Stored data:
· · ·
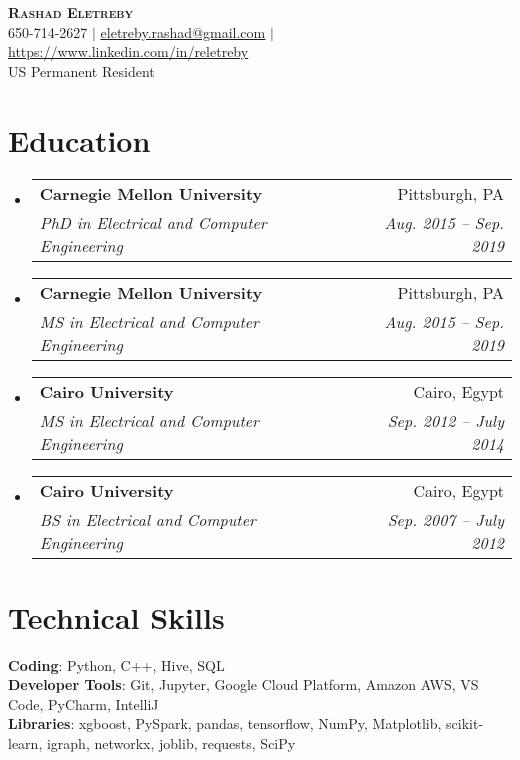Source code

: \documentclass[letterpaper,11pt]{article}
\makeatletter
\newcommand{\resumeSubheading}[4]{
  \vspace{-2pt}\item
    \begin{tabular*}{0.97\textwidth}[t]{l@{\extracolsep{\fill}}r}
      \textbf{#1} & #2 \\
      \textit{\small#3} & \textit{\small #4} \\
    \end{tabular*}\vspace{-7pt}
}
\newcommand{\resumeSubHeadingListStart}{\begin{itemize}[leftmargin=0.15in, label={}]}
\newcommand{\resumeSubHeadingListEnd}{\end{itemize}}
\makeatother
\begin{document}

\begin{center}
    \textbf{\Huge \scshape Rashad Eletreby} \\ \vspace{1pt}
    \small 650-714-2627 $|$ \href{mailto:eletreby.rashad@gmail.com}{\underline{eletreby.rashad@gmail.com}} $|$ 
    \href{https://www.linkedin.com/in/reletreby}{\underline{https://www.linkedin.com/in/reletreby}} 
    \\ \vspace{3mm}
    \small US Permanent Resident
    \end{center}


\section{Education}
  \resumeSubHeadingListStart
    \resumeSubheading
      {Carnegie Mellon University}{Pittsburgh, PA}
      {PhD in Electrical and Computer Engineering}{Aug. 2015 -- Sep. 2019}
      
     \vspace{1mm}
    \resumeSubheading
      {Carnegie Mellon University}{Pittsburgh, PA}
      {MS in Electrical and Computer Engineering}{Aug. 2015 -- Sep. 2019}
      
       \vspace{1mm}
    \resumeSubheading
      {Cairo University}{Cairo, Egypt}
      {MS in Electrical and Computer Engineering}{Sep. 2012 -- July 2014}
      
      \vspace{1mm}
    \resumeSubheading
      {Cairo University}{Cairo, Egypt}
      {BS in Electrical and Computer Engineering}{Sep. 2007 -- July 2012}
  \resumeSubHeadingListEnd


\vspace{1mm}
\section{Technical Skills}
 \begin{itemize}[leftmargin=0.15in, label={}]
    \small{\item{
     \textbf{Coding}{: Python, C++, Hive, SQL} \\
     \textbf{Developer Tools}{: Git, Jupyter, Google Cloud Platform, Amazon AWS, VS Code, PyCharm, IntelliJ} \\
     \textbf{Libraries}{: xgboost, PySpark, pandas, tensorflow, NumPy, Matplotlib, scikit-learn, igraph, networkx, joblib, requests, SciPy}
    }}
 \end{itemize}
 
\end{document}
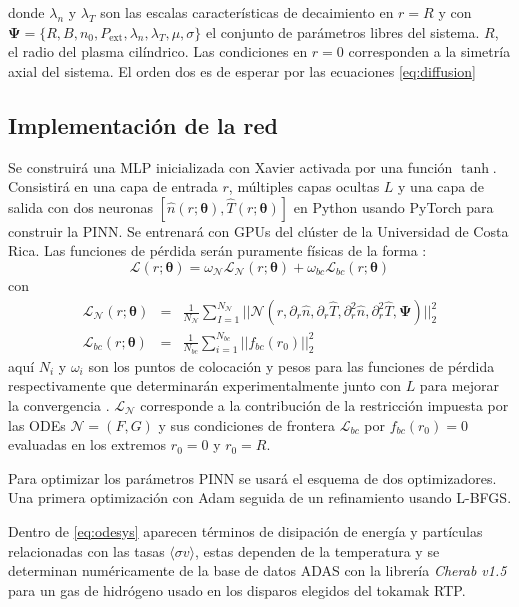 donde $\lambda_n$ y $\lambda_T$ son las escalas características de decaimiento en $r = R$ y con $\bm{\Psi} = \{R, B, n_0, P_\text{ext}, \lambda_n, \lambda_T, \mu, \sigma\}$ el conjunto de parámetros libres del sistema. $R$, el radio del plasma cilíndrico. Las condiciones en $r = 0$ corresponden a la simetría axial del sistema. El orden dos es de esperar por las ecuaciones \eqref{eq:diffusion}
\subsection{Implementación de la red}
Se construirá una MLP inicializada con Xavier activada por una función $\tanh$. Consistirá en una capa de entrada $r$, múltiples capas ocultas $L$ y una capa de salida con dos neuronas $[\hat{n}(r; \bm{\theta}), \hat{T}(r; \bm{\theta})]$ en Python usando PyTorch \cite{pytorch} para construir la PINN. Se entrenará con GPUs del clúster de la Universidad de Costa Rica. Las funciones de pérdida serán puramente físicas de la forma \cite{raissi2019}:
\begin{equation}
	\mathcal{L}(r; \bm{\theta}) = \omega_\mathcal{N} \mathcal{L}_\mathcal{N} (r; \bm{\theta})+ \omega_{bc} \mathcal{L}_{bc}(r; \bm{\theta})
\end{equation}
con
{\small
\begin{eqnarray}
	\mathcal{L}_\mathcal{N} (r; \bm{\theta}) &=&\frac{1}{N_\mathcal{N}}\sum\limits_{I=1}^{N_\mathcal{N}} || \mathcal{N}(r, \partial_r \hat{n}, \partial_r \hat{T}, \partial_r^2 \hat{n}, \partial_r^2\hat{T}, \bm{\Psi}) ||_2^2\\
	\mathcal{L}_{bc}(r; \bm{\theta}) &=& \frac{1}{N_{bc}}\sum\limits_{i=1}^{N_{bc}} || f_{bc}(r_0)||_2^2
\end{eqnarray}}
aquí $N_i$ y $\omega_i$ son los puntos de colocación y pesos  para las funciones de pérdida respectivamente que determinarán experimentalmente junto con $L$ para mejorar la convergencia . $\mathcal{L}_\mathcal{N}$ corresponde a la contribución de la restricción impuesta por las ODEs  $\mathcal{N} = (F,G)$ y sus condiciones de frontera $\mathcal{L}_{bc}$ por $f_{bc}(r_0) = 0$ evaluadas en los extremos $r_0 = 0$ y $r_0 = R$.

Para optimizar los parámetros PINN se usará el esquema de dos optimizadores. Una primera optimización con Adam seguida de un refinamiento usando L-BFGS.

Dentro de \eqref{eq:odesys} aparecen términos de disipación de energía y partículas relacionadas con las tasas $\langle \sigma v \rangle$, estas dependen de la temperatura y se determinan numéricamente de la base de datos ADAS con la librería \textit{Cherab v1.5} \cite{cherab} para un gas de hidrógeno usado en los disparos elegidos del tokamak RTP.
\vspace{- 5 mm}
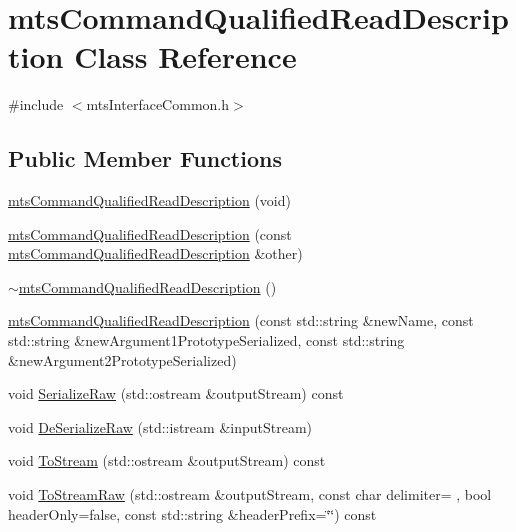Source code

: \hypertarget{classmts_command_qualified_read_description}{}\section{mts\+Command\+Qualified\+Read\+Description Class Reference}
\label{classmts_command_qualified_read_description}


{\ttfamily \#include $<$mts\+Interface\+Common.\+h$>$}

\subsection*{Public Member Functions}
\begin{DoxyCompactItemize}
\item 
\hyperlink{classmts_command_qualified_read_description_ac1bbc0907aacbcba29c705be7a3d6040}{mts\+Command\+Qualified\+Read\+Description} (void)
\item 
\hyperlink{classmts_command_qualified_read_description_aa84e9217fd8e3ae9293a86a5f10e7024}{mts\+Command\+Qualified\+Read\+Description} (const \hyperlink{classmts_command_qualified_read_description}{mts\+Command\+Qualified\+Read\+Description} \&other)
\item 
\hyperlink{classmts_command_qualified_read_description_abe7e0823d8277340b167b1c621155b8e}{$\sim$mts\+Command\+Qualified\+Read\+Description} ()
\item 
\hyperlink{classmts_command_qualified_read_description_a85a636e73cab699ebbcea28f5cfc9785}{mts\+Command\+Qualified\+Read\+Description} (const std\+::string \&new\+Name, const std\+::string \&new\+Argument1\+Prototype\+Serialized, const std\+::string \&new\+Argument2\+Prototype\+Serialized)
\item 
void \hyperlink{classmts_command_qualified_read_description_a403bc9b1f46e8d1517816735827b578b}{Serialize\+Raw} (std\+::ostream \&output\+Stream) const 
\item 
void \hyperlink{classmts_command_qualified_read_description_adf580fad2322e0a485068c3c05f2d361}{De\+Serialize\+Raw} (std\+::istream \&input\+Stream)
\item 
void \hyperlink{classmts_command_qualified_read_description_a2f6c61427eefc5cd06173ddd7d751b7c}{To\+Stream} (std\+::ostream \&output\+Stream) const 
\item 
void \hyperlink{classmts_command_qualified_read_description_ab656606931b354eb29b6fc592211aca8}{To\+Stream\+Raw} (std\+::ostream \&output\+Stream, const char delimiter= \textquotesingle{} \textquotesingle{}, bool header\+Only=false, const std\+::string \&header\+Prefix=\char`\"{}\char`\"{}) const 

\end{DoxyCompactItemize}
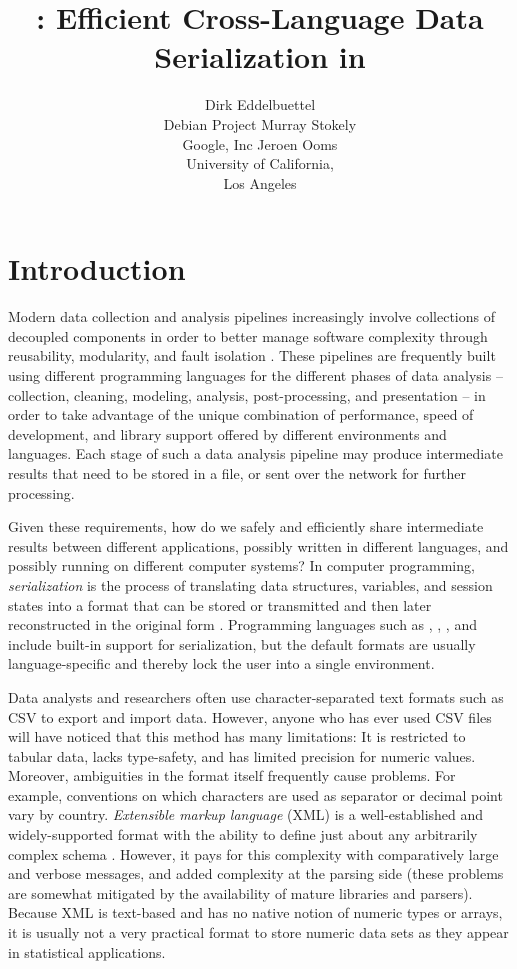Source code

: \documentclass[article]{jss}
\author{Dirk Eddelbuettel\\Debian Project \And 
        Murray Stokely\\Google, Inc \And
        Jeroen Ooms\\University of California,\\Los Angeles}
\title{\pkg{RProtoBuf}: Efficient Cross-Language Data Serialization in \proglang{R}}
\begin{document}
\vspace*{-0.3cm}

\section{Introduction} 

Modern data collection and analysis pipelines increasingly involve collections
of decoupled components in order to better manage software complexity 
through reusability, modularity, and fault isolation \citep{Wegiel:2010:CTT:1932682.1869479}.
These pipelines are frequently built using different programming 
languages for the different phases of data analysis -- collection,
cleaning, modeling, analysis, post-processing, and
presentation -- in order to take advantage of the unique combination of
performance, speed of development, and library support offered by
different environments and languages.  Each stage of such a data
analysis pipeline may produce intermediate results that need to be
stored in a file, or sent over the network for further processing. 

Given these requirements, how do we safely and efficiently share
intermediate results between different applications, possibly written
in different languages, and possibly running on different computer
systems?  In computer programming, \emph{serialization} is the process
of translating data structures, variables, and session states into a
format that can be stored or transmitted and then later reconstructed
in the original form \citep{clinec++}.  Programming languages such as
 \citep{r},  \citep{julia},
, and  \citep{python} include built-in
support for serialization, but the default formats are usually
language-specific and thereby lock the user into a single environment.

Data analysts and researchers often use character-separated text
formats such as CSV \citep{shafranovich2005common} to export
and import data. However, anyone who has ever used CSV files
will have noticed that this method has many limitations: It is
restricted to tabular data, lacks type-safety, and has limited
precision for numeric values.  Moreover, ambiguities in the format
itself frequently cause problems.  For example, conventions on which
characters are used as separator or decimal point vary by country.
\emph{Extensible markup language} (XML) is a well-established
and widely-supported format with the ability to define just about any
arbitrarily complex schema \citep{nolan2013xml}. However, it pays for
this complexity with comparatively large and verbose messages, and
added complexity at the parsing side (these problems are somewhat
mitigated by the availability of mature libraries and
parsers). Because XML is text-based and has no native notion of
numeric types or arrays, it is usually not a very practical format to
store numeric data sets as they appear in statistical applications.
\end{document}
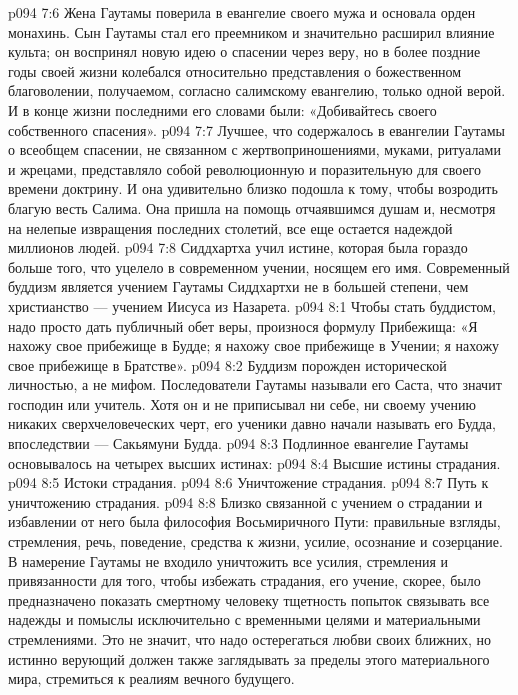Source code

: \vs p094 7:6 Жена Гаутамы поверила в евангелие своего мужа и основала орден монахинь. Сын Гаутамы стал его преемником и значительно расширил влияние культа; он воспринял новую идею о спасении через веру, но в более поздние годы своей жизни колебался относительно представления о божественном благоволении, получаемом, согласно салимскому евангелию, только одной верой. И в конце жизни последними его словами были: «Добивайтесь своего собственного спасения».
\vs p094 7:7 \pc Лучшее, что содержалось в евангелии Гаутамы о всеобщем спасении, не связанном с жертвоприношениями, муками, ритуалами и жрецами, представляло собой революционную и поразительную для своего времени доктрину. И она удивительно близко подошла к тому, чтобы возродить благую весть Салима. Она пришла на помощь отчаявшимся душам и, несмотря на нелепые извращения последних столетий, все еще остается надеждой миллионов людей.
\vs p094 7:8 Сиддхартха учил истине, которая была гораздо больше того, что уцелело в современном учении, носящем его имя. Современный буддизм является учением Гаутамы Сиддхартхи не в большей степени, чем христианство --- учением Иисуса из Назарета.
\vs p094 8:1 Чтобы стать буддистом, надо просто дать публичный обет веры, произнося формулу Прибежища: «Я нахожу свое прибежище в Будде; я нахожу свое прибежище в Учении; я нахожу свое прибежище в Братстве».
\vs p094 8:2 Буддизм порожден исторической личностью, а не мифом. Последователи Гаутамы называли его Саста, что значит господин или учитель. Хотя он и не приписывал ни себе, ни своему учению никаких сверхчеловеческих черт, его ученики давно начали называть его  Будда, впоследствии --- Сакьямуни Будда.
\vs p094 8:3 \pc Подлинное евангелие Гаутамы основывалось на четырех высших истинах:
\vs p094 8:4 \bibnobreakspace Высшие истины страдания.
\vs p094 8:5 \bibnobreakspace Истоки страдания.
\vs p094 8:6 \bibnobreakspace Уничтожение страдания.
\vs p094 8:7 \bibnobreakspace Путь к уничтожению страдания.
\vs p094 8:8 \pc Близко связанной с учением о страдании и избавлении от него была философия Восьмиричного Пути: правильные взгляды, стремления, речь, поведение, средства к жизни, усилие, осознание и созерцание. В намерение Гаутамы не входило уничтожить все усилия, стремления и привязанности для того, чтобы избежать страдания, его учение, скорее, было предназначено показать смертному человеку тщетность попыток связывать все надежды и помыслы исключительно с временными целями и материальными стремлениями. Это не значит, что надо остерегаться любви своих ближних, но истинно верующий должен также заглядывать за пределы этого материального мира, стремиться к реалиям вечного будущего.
· · ·
What you need to do:
Would you retype exactly the lines above, from the line with "Jeroen Ooms\\University of" to the line with "through reusability, modularity, and", with both end lines kept and nothing more?

Response:
        Jeroen Ooms\\University of California,\\Los Angeles}
\title{\pkg{RProtoBuf}: Efficient Cross-Language Data Serialization in \proglang{R}}
\begin{document}
\vspace*{-0.3cm}

\section{Introduction} 

Modern data collection and analysis pipelines increasingly involve collections
of decoupled components in order to better manage software complexity 
through reusability, modularity, and fault isolation \citep{Wegiel:2010:CTT:1932682.1869479}.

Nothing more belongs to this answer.